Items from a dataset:
---+---
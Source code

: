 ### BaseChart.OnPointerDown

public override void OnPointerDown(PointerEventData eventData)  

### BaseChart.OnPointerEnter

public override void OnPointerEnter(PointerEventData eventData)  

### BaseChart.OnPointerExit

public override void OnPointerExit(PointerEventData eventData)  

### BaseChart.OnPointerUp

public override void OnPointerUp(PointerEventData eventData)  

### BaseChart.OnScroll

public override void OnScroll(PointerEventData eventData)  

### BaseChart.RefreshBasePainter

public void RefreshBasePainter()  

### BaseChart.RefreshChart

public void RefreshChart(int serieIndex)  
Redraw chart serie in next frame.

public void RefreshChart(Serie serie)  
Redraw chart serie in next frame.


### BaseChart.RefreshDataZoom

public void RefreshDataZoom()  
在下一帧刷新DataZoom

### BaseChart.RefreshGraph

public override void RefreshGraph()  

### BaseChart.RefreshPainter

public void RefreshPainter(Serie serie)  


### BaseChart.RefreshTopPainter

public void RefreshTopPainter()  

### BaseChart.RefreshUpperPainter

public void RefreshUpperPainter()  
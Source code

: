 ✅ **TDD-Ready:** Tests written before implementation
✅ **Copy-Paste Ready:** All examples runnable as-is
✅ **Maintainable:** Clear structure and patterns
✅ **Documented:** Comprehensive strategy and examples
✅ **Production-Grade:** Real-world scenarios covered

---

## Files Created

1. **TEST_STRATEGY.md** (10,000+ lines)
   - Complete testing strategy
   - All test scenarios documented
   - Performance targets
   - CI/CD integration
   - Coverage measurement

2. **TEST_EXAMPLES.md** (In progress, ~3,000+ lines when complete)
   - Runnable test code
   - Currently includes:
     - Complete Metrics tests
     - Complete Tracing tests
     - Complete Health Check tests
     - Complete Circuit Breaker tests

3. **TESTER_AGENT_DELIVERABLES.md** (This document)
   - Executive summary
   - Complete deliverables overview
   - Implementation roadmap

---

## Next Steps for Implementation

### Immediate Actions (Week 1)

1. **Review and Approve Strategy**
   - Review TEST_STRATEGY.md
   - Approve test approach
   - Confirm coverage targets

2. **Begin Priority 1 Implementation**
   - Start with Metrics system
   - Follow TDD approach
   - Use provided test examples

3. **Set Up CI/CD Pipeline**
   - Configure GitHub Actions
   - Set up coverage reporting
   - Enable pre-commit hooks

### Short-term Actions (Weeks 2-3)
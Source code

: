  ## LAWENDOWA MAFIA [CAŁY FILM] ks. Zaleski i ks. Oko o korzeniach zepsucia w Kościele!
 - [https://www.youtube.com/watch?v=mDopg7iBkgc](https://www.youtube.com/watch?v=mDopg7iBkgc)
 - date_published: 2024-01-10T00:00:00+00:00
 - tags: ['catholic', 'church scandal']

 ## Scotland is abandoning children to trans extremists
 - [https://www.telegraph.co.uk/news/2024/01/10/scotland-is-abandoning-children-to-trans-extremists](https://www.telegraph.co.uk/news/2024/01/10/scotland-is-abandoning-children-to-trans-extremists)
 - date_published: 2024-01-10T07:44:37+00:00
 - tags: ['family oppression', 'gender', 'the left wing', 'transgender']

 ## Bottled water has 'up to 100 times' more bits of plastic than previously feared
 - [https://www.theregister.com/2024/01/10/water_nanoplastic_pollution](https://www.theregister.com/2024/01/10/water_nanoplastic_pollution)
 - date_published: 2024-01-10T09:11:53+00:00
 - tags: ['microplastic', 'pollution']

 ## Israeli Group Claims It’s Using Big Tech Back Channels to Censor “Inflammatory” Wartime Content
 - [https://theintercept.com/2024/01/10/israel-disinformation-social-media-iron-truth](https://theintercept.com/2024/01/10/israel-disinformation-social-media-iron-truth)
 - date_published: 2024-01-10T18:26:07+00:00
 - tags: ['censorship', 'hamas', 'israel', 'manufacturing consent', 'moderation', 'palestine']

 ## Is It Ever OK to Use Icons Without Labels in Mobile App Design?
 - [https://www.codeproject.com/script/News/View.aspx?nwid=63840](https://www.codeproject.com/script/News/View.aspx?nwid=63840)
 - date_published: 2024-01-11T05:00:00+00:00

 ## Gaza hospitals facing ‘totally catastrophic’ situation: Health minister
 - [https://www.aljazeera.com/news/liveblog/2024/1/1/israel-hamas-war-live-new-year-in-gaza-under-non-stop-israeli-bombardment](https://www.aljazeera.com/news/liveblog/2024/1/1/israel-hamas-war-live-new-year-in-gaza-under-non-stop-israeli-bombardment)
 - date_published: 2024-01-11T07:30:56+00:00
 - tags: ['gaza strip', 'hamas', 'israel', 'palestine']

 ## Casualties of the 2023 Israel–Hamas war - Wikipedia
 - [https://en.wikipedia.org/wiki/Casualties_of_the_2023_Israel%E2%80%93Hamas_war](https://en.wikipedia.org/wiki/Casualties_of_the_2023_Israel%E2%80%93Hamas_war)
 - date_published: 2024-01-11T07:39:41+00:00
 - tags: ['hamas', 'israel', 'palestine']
---+---
_TASK PROMPT_: Consider the entries above and return each line with the string "eventData".

_YOUR SOLUTION_:
public override void OnPointerDown(PointerEventData eventData)  
public override void OnPointerEnter(PointerEventData eventData)  
public override void OnPointerExit(PointerEventData eventData)  
public override void OnPointerUp(PointerEventData eventData)  
public override void OnScroll(PointerEventData eventData)  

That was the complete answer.